I use pip 100% of the time


>> I use pip 100% of the time

What about pipenv, poetry, conda, setuptools, hatch, micropipenv, PDM, pip-tools, ActiveState platform, homebrew, or your Linux / BSD distro's package manager?


As much as I love to rag on things, I would go so far as to say that the big problem with Python packaging is the fact that it tries to manage C/C++ packaging and integration.

If Python is only managing Python code, the issues to be solved are VASTLY simpler. Just about anything works.

Once it has to deal with dynamic libraries, compiled code, plugins, build systems, etc. the combinatorial explosion just makes life suck.


Python is a victim of its own success and versatility.

It has become a better "glue code to solve your problem" than many other solutions and so people want to use it everywhere for everything.

It gets packaged in many different ways because it gets used in many different ways for many different purposes.


Packaging is a difficult problem and all attempts to simplify things fail to understand how complex the problem is and so fail in some way. (Attempts like .deb do okay by only focusing on a subset of the problem)


I use none of those except for homebrew, but I didn't mention it because it's for installing complete programs that happen to be written in Python, not Python dependencies for when I'm working with Python.


You forgot about egg!


pip (with venvs, which is a built-in Python feature) covers 99% percent of all use cases.

Yes, its dependency resolution could have been better, and lock files are nice (which can be emulated using constraints [1]) but I don't understand why people are so busy writing alternatives. I work on pretty sophisticated codebases on a daily basis and haven't used anything but pip.

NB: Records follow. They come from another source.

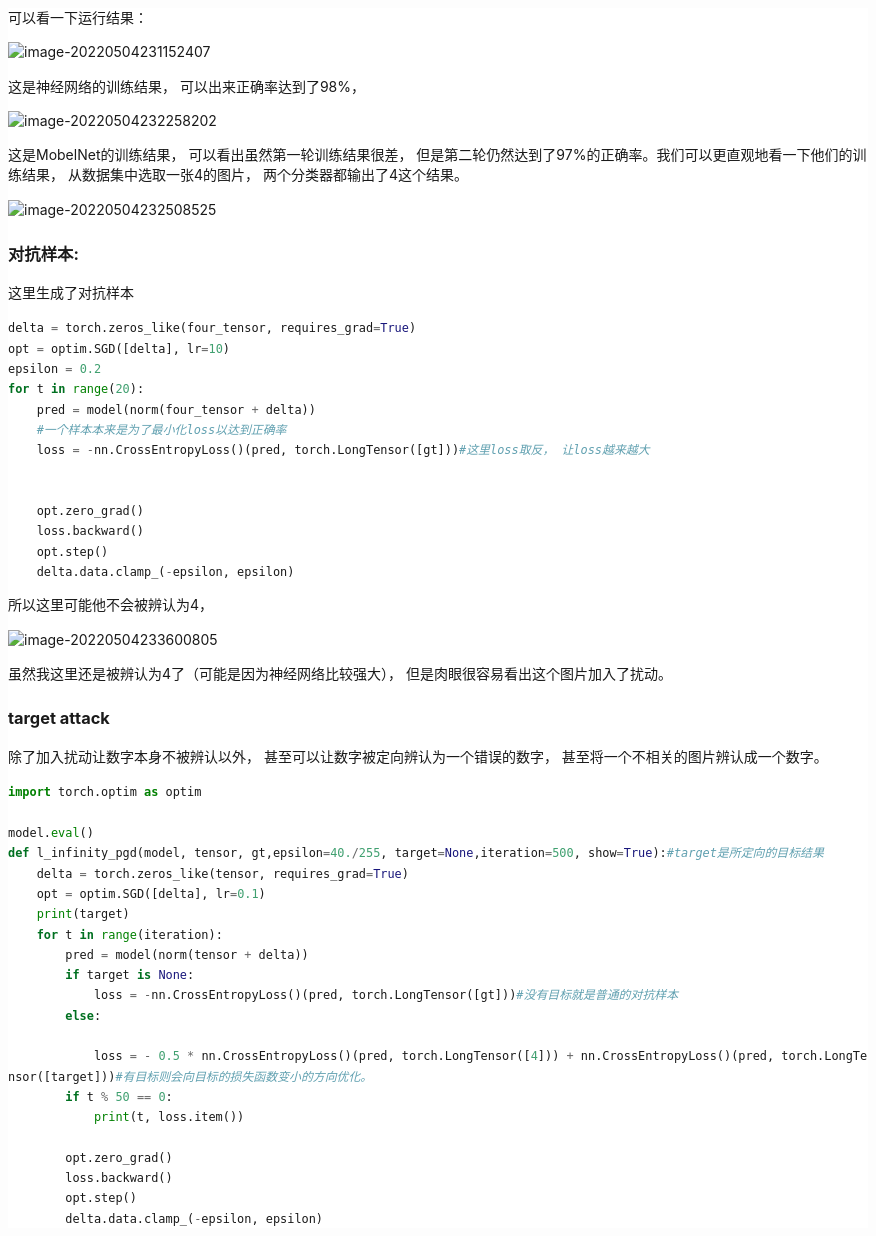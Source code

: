 可以看一下运行结果：

![image-20220504231152407](C:\Users\ASUS\AppData\Roaming\Typora\typora-user-images\image-20220504231152407.png)

这是神经网络的训练结果， 可以出来正确率达到了98%， 

![image-20220504232258202](C:\Users\ASUS\AppData\Roaming\Typora\typora-user-images\image-20220504232258202.png)

这是MobelNet的训练结果， 可以看出虽然第一轮训练结果很差， 但是第二轮仍然达到了97%的正确率。我们可以更直观地看一下他们的训练结果， 从数据集中选取一张4的图片， 两个分类器都输出了4这个结果。

![image-20220504232508525](C:\Users\ASUS\AppData\Roaming\Typora\typora-user-images\image-20220504232508525.png)

### 对抗样本:

这里生成了对抗样本

```python
delta = torch.zeros_like(four_tensor, requires_grad=True)
opt = optim.SGD([delta], lr=10)
epsilon = 0.2
for t in range(20):
    pred = model(norm(four_tensor + delta)) 
	#一个样本本来是为了最小化loss以达到正确率
    loss = -nn.CrossEntropyLoss()(pred, torch.LongTensor([gt]))#这里loss取反， 让loss越来越大
    

    opt.zero_grad()
    loss.backward()
    opt.step()
    delta.data.clamp_(-epsilon, epsilon)
```

所以这里可能他不会被辨认为4，

![image-20220504233600805](C:\Users\ASUS\AppData\Roaming\Typora\typora-user-images\image-20220504233600805.png)

虽然我这里还是被辨认为4了（可能是因为神经网络比较强大）， 但是肉眼很容易看出这个图片加入了扰动。 

### target attack

除了加入扰动让数字本身不被辨认以外， 甚至可以让数字被定向辨认为一个错误的数字， 甚至将一个不相关的图片辨认成一个数字。

```python
import torch.optim as optim

model.eval()
def l_infinity_pgd(model, tensor, gt,epsilon=40./255, target=None,iteration=500, show=True):#target是所定向的目标结果
    delta = torch.zeros_like(tensor, requires_grad=True)
    opt = optim.SGD([delta], lr=0.1)
    print(target)
    for t in range(iteration):
        pred = model(norm(tensor + delta))
        if target is None:
            loss = -nn.CrossEntropyLoss()(pred, torch.LongTensor([gt]))#没有目标就是普通的对抗样本
        else:

            loss = - 0.5 * nn.CrossEntropyLoss()(pred, torch.LongTensor([4])) + nn.CrossEntropyLoss()(pred, torch.LongTensor([target]))#有目标则会向目标的损失函数变小的方向优化。
        if t % 50 == 0:
            print(t, loss.item())

        opt.zero_grad()
        loss.backward()
        opt.step()
        delta.data.clamp_(-epsilon, epsilon)
```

[1] https://pip.pypa.io/en/stable/user_guide/#constraints-files


Good for you but many don’t. Most people I know use Anaconda and install things with Conda


Use Poetry to produce a lockfile (or whatever lockfile-producing tool you like), and then let Nix take the wheel. It solves the dependency problem not just for Python, but for your entire stack. I've been able to hand it off to my coworkers and have everything just work with a simple "nix-shell" command, even with a dependency tree chock full of gnarly ML libs.